Mildly High Pulmonary Arterial Pressure Linked to Risk of PH
People with mildly elevated pulmonary arterial pressure (PAP) are at higher risk of progression to pulmonary hypertension (PH) than are those with normal readings, according to a review study.
These people should be more closely monitored, and further study is needed to understand how best to treat them to avoid progression, its researchers wrote.
The study, “Mildly Elevated Pulmonary Arterial Pressure Is Associated With a High Risk of Progression to Pulmonary Hypertension and Increased Mortality: A Systematic Review and Meta‐Analysis,” was published in the Journal of the American Heart Association.
PH is currently defined as a mean PAP of 25 mmHg or higher, as measured by right heart catheterization (RHC) — a method to assess how well the heart is pumping, and to evaluate pressure in the heart and lungs. However, the upper limit of a normal mean PAP is 20 mmHg, meaning there is a gap between the upper limit of normal and the threshold for diagnosing PH.
Researchers at Chinese Academy of Medical Sciences and Peking Union Medical College investigated whether individuals with a mildly elevated PAP, defined as mean PAP between 20 and 25 mmHg, are at greater risk of PH progression or mortality than those with a normal PAP.
The team performed a systematic review and meta-analysis of studies evaluating the risk of developing PH and/or mortality in people with a mildly elevated PAP. This type of review and analysis is a pooled examination of data taken from a number of independent sources.
A search identified 1,213 studies, all published before March 31, 2020. Eight, published between 2012 and 2019, met the researchers’ defined criteria — such as mean PAP measured by RHC — and were included in their analysis.
Data covered a total of 2,015 people (64% to 87% female, mean or median age ranging from 56.2 to 71.2 across studies). Among these patients, 802 had a normal PAP, 333 a mildly elevated PAP, and 880 were diagnosed with PH. All had been followed for a mean of 2.1 to 4.2 years.

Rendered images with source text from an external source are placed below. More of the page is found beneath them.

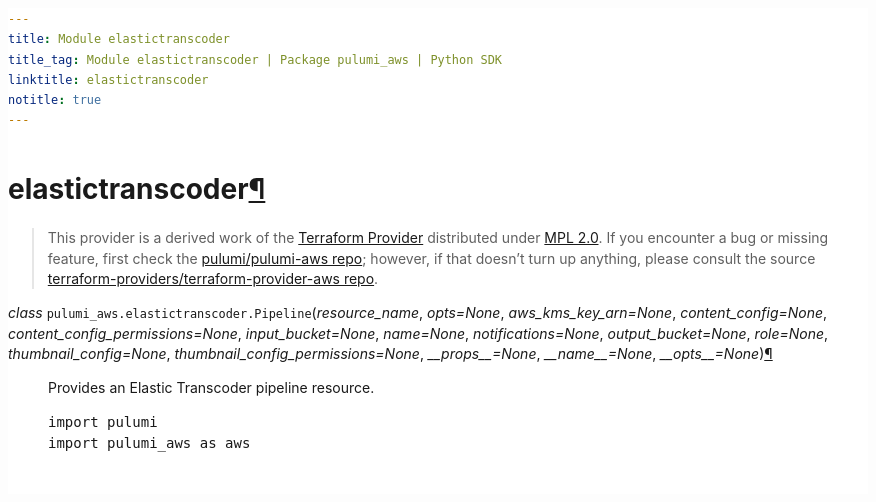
 ```yaml
---
title: Module elastictranscoder
title_tag: Module elastictranscoder | Package pulumi_aws | Python SDK
linktitle: elastictranscoder
notitle: true
---
```


<div class="section" id="elastictranscoder">
<h1>elastictranscoder<a class="headerlink" href="#elastictranscoder" title="Permalink to this headline">¶</a></h1>
<blockquote>
<div><p>This provider is a derived work of the <a class="reference external" href="https://github.com/terraform-providers/terraform-provider-aws">Terraform Provider</a> distributed under
<a class="reference external" href="https://www.mozilla.org/en-US/MPL/2.0/">MPL 2.0</a>. If you encounter a bug or missing feature, first check the
<a class="reference external" href="https://github.com/pulumi/pulumi-aws/issues">pulumi/pulumi-aws repo</a>; however, if that doesn’t turn up
anything, please consult the source <a class="reference external" href="https://github.com/terraform-providers/terraform-provider-aws/issues">terraform-providers/terraform-provider-aws repo</a>.</p>
</div></blockquote>
<span class="target" id="module-pulumi_aws.elastictranscoder"></span><dl class="py class">
<dt id="pulumi_aws.elastictranscoder.Pipeline">
<em class="property">class </em><code class="sig-prename descclassname">pulumi_aws.elastictranscoder.</code><code class="sig-name descname">Pipeline</code><span class="sig-paren">(</span><em class="sig-param"><span class="n">resource_name</span></em>, <em class="sig-param"><span class="n">opts</span><span class="o">=</span><span class="default_value">None</span></em>, <em class="sig-param"><span class="n">aws_kms_key_arn</span><span class="o">=</span><span class="default_value">None</span></em>, <em class="sig-param"><span class="n">content_config</span><span class="o">=</span><span class="default_value">None</span></em>, <em class="sig-param"><span class="n">content_config_permissions</span><span class="o">=</span><span class="default_value">None</span></em>, <em class="sig-param"><span class="n">input_bucket</span><span class="o">=</span><span class="default_value">None</span></em>, <em class="sig-param"><span class="n">name</span><span class="o">=</span><span class="default_value">None</span></em>, <em class="sig-param"><span class="n">notifications</span><span class="o">=</span><span class="default_value">None</span></em>, <em class="sig-param"><span class="n">output_bucket</span><span class="o">=</span><span class="default_value">None</span></em>, <em class="sig-param"><span class="n">role</span><span class="o">=</span><span class="default_value">None</span></em>, <em class="sig-param"><span class="n">thumbnail_config</span><span class="o">=</span><span class="default_value">None</span></em>, <em class="sig-param"><span class="n">thumbnail_config_permissions</span><span class="o">=</span><span class="default_value">None</span></em>, <em class="sig-param"><span class="n">__props__</span><span class="o">=</span><span class="default_value">None</span></em>, <em class="sig-param"><span class="n">__name__</span><span class="o">=</span><span class="default_value">None</span></em>, <em class="sig-param"><span class="n">__opts__</span><span class="o">=</span><span class="default_value">None</span></em><span class="sig-paren">)</span><a class="headerlink" href="#pulumi_aws.elastictranscoder.Pipeline" title="Permalink to this definition">¶</a></dt>
<dd><p>Provides an Elastic Transcoder pipeline resource.</p>
<div class="highlight-python notranslate"><div class="highlight"><pre><span></span><span class="kn">import</span> <span class="nn">pulumi</span>
<span class="kn">import</span> <span class="nn">pulumi_aws</span> <span class="k">as</span> <span class="nn">aws</span>
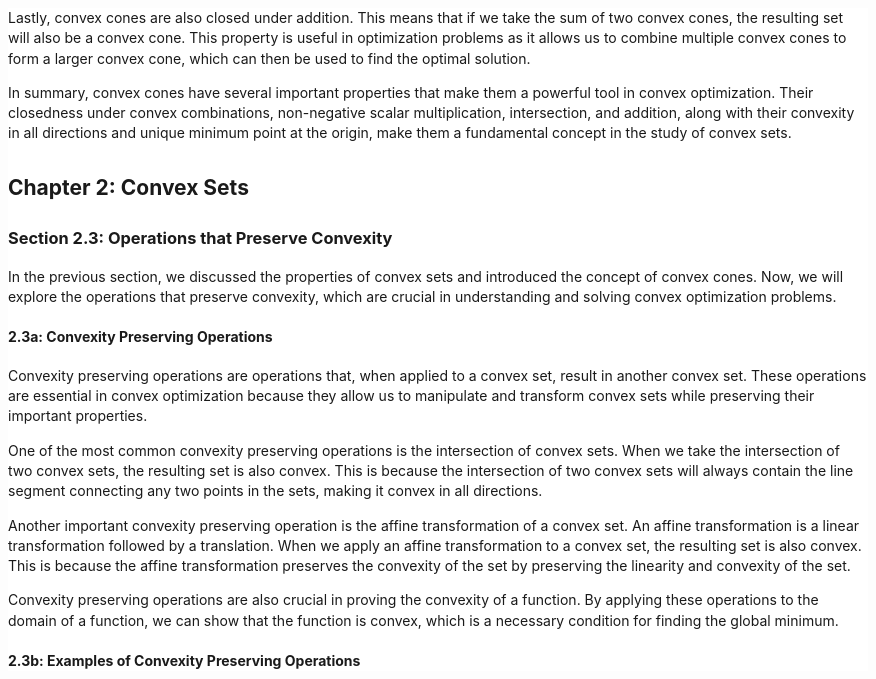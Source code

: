 

Lastly, convex cones are also closed under addition. This means that if we take the sum of two convex cones, the resulting set will also be a convex cone. This property is useful in optimization problems as it allows us to combine multiple convex cones to form a larger convex cone, which can then be used to find the optimal solution.



In summary, convex cones have several important properties that make them a powerful tool in convex optimization. Their closedness under convex combinations, non-negative scalar multiplication, intersection, and addition, along with their convexity in all directions and unique minimum point at the origin, make them a fundamental concept in the study of convex sets. 





## Chapter 2: Convex Sets



### Section 2.3: Operations that Preserve Convexity



In the previous section, we discussed the properties of convex sets and introduced the concept of convex cones. Now, we will explore the operations that preserve convexity, which are crucial in understanding and solving convex optimization problems.



#### 2.3a: Convexity Preserving Operations



Convexity preserving operations are operations that, when applied to a convex set, result in another convex set. These operations are essential in convex optimization because they allow us to manipulate and transform convex sets while preserving their important properties.



One of the most common convexity preserving operations is the intersection of convex sets. When we take the intersection of two convex sets, the resulting set is also convex. This is because the intersection of two convex sets will always contain the line segment connecting any two points in the sets, making it convex in all directions.



Another important convexity preserving operation is the affine transformation of a convex set. An affine transformation is a linear transformation followed by a translation. When we apply an affine transformation to a convex set, the resulting set is also convex. This is because the affine transformation preserves the convexity of the set by preserving the linearity and convexity of the set.



Convexity preserving operations are also crucial in proving the convexity of a function. By applying these operations to the domain of a function, we can show that the function is convex, which is a necessary condition for finding the global minimum.



#### 2.3b: Examples of Convexity Preserving Operations

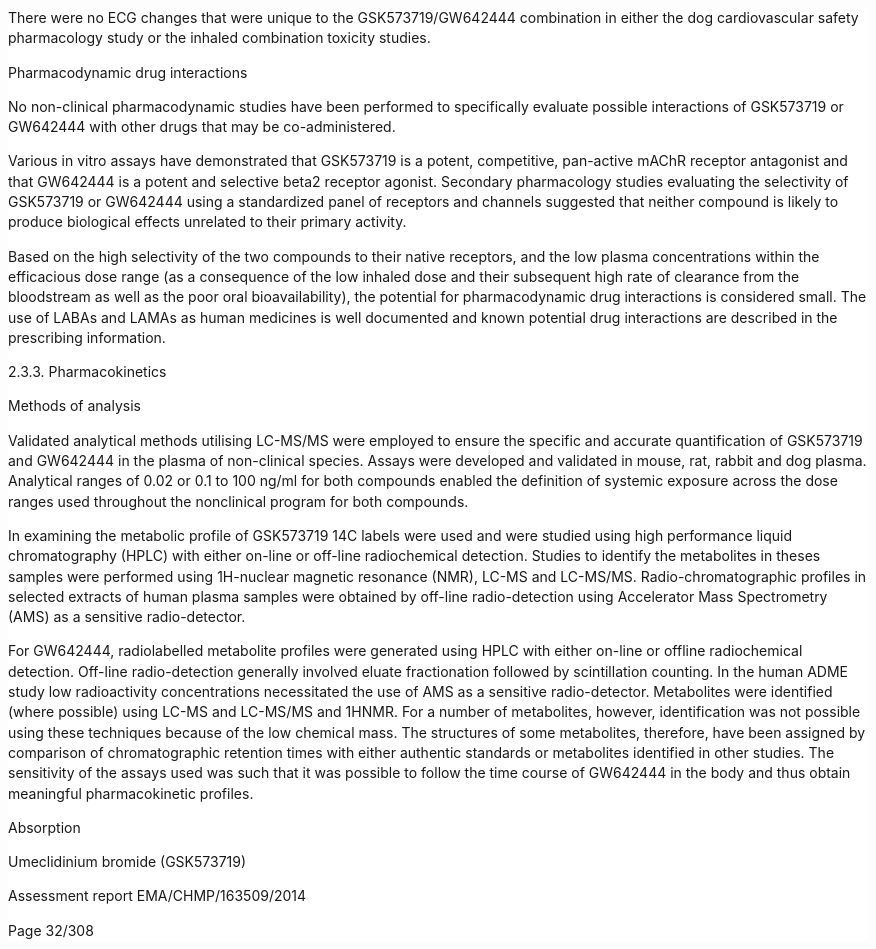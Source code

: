 There were no ECG changes that were unique to the GSK573719/GW642444 combination in either the dog cardiovascular safety pharmacology study or the inhaled combination toxicity studies.

Pharmacodynamic drug interactions

No non-clinical pharmacodynamic studies have been performed to specifically evaluate possible interactions of GSK573719 or GW642444 with other drugs that may be co-administered.

Various in vitro assays have demonstrated that GSK573719 is a potent, competitive, pan-active mAChR receptor antagonist and that GW642444 is a potent and selective beta2 receptor agonist. Secondary pharmacology studies evaluating the selectivity of GSK573719 or GW642444 using a standardized panel of receptors and channels suggested that neither compound is likely to produce biological effects unrelated to their primary activity.

Based on the high selectivity of the two compounds to their native receptors, and the low plasma concentrations within the efficacious dose range (as a consequence of the low inhaled dose and their subsequent high rate of clearance from the bloodstream as well as the poor oral bioavailability), the potential for pharmacodynamic drug interactions is considered small. The use of LABAs and LAMAs as human medicines is well documented and known potential drug interactions are described in the prescribing information.

2.3.3. Pharmacokinetics

Methods of analysis

Validated analytical methods utilising LC-MS/MS were employed to ensure the specific and accurate quantification of GSK573719 and GW642444 in the plasma of non-clinical species. Assays were developed and validated in mouse, rat, rabbit and dog plasma. Analytical ranges of 0.02 or 0.1 to 100 ng/ml for both compounds enabled the definition of systemic exposure across the dose ranges used throughout the nonclinical program for both compounds.

In examining the metabolic profile of GSK573719 14C labels were used and were studied using high performance liquid chromatography (HPLC) with either on-line or off-line radiochemical detection. Studies to identify the metabolites in theses samples were performed using 1H-nuclear magnetic resonance (NMR), LC-MS and LC-MS/MS. Radio-chromatographic profiles in selected extracts of human plasma samples were obtained by off-line radio-detection using Accelerator Mass Spectrometry (AMS) as a sensitive radio-detector.

For GW642444, radiolabelled metabolite profiles were generated using HPLC with either on-line or offline radiochemical detection. Off-line radio-detection generally involved eluate fractionation followed by scintillation counting. In the human ADME study low radioactivity concentrations necessitated the use of AMS as a sensitive radio-detector. Metabolites were identified (where possible) using LC-MS and LC-MS/MS and 1HNMR. For a number of metabolites, however, identification was not possible using these techniques because of the low chemical mass. The structures of some metabolites, therefore, have been assigned by comparison of chromatographic retention times with either authentic standards or metabolites identified in other studies. The sensitivity of the assays used was such that it was possible to follow the time course of GW642444 in the body and thus obtain meaningful pharmacokinetic profiles.

Absorption

Umeclidinium bromide (GSK573719)

Assessment report EMA/CHMP/163509/2014

Page 32/308
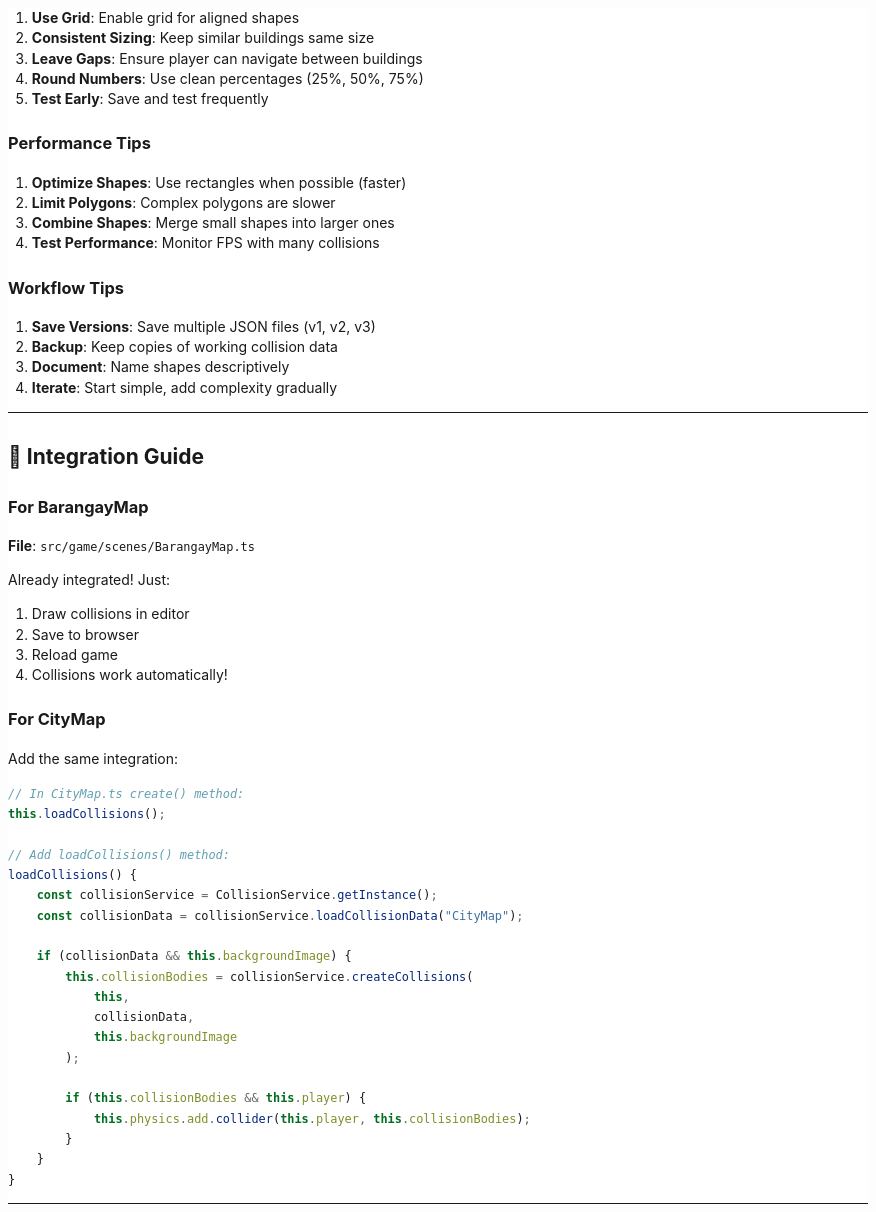 1. **Use Grid**: Enable grid for aligned shapes
2. **Consistent Sizing**: Keep similar buildings same size
3. **Leave Gaps**: Ensure player can navigate between buildings
4. **Round Numbers**: Use clean percentages (25%, 50%, 75%)
5. **Test Early**: Save and test frequently

### Performance Tips

1. **Optimize Shapes**: Use rectangles when possible (faster)
2. **Limit Polygons**: Complex polygons are slower
3. **Combine Shapes**: Merge small shapes into larger ones
4. **Test Performance**: Monitor FPS with many collisions

### Workflow Tips

1. **Save Versions**: Save multiple JSON files (v1, v2, v3)
2. **Backup**: Keep copies of working collision data
3. **Document**: Name shapes descriptively
4. **Iterate**: Start simple, add complexity gradually

---

## 🔧 Integration Guide

### For BarangayMap

**File**: `src/game/scenes/BarangayMap.ts`

Already integrated! Just:

1. Draw collisions in editor
2. Save to browser
3. Reload game
4. Collisions work automatically!

### For CityMap

Add the same integration:

```typescript
// In CityMap.ts create() method:
this.loadCollisions();

// Add loadCollisions() method:
loadCollisions() {
    const collisionService = CollisionService.getInstance();
    const collisionData = collisionService.loadCollisionData("CityMap");

    if (collisionData && this.backgroundImage) {
        this.collisionBodies = collisionService.createCollisions(
            this,
            collisionData,
            this.backgroundImage
        );

        if (this.collisionBodies && this.player) {
            this.physics.add.collider(this.player, this.collisionBodies);
        }
    }
}
```

---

Analysis of four studies showed that individuals with mildly elevated PAP were 1.81 to 2.45 times more likely to progress to PH during follow-up than those with a normal arterial pressure in the lungs.
In seven studies, the researchers found that the risk of all-cause of mortality to be 2.48 times more likely in people with mildly elevated PAP than in those with normal PAP.
Pooled survival rates, analyzed in six studies, were also poorer in the mildly elevated PAP group than in the normal PAP group at one year (97% vs. 97.7%), three years (89.4% vs. 93.3%), five years (77% vs. 88.8%), seven years (64.5% vs. 81%), and nine years (49.6% vs. 74.9%).
Study findings “revealed that individuals with a mildly elevated PAP were at an increased risk of progression to PH and mortality than those with a normal PAP,” the investigators wrote.
“Our results suggest that individuals with a mildly elevated PAP should receive more attention and closer follow-up than they do currently,” they added. “Further studies concerning the time-to-progression to PH and proper management for individuals with a mildly elevated PAP are needed.”
This last point was emphasized by the researchers, who noted that “early treatment is beneficial in patients with pulmonary arterial hypertension,” while its potential in “individuals with a mildly elevated PAP has not yet been verified.”